In just the two weeks between my dinners, fascinating changes occur. At one dinner, there is a pork-venison pate brightened with cooked-down collard greens and a green-tomato aspic. The next visit, the pate is made with chanterelles, and the only meat is a bit of ham hock that accents the dish alongside pickled chanterelles and peaches and a sauce of grilled, spiced peaches.

Dining Out at Bulrush

Hand pie filled with cherry mostarda at Bulrush

Photo by J.B. Forbes, jforbes@post-dispatch.com

Connoley likely will serve you a fried hand pie, an Ozark staple. Across my visits the filling inside the pie changes from a lush farewell to spring (stewed rhubarb, housemade ricotta and acorn tamari) to a collard-greens custard. Paired with a cherry mostarda dipping sauce, it is now a leaner, sharper dish.

An early course on my first visit is a classic pairing of carrots and peas. The carrots — cooked sous-vide in sassafras butter, finished on the grill and served over crumbled sassafras — are terrific, but the pea mousse barely registers.

Two weeks later, peas are out of season, and the dish has become a study of carrots from sweet and earthy (the same sassafras preparation) to intensely savory (a mousse of roasted carrots and white-bean miso) to snappy (carrot ribbons marinated in shio koji and a salad of carrot tops and bronze fennel).
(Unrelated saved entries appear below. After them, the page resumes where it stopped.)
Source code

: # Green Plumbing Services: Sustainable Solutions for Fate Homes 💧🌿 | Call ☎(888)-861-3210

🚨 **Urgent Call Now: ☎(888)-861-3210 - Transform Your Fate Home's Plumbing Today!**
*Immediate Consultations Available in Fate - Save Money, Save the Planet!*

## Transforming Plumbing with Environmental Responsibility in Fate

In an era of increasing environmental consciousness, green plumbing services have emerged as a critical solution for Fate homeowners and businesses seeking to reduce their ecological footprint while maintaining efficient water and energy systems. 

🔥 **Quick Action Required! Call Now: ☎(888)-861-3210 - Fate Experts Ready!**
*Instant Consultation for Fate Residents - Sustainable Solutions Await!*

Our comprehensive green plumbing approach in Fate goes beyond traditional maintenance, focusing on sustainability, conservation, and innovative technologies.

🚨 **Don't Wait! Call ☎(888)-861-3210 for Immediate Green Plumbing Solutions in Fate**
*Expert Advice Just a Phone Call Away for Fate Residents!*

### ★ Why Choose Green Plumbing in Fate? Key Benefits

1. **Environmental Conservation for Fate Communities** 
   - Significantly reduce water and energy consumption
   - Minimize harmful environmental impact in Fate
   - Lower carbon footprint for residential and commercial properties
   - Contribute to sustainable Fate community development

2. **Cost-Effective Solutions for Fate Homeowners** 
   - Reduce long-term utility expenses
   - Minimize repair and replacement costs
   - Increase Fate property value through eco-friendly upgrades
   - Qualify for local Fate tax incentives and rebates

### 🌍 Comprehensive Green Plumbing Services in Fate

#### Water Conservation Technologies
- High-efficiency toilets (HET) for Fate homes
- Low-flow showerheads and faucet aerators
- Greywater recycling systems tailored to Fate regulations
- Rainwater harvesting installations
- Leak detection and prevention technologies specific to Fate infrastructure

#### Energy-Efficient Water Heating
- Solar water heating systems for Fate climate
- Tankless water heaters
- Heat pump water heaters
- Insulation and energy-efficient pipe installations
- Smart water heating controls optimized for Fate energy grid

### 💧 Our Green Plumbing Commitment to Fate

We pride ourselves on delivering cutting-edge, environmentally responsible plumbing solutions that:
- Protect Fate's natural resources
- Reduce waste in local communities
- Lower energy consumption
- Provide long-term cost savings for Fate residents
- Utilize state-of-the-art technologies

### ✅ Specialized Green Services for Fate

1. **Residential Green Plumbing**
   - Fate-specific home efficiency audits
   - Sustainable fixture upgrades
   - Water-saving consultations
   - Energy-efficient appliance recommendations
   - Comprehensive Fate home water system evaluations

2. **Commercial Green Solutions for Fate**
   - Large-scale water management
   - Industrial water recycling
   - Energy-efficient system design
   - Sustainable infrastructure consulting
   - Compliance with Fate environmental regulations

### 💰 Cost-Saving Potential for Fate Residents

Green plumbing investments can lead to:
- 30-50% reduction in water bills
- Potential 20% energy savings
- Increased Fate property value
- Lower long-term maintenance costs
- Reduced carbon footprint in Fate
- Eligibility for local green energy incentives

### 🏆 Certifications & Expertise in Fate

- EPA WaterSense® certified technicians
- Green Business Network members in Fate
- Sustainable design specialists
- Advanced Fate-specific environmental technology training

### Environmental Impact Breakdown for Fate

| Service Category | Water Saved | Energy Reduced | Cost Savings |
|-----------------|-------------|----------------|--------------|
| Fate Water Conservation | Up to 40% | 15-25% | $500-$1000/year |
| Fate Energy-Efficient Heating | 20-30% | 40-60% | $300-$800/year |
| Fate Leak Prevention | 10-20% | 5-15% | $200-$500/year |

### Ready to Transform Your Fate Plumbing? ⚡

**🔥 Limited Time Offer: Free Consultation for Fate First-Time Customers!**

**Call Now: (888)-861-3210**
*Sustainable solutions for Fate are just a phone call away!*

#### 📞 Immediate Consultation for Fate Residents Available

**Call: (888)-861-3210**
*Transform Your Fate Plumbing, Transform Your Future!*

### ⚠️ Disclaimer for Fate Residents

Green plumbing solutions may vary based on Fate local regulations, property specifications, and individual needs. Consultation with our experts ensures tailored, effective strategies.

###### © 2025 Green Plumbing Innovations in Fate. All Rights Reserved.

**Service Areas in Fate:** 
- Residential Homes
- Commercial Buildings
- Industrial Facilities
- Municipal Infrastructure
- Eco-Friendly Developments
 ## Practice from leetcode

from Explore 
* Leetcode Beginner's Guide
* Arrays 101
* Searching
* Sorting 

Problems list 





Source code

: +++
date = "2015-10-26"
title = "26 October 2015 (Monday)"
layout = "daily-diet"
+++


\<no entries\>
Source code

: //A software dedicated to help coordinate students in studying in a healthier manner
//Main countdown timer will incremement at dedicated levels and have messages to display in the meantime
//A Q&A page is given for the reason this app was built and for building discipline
The menu builds to a final savory dish portioned closer to a main course than an appetizer. On both of my visits this is a luscious pork coppa steak with fermented wheatberries and millet, wood-sorrel sauce and three summer-squash preparations: grilled pattypan, sauteed zephyr and raw zucchini marinated in sorghum butter.

Dining Out at Bulrush

Pork coppa with fermented grains and summer squash at Bulrush

Photo by J.B. Forbes, jforbes@post-dispatch.com

The version of this at my first dinner simply satisfies. At the second, it ends the meal with a rousing snap. The difference? The addition of pickled husk cherries. Their tartness draws out the wood sorrel’s acidity, supercharging the dish.

A complete Bulrush experience will include drink pairings, either with alcohol ($55) or without ($40). For the former, Voll doesn’t draw from the Ozarks but evokes historical connections to it. (With each pour, he does an excellent job of explaining his rationale.) The result is some lovely French and German white wines and, for the doughnut course, a sublime pear cider.

To its immense credit, Bulrush takes its non-alcoholic pairings seriously. Among them, I loved a strawberry-wild mint kombucha and a sphere of frozen rhubarb shrub that slowly melts into a glass of Topo Chico mineral water.

The meal ends with a sort of haute parfait: a single dish packed with cherries, almond cream, yogurt mousse, a cherry-hibiscus gelee, milk crumb and a cherry-hibiscus macaron. After the meticulously composed savory courses, it is a whirlwind of flavors and textures when, really, I just want another doughnut.

Where Bulrush, 3307 Washington Boulevard • 3½ stars out of four • More info 314-449-1208; bulrushstl.comMenu Progressive modern cuisine based on traditional Ozark fare • Hours Dinner Thursday-Sunday

Ian Froeb is the restaurant critic for the St. Louis Post-Dispatch.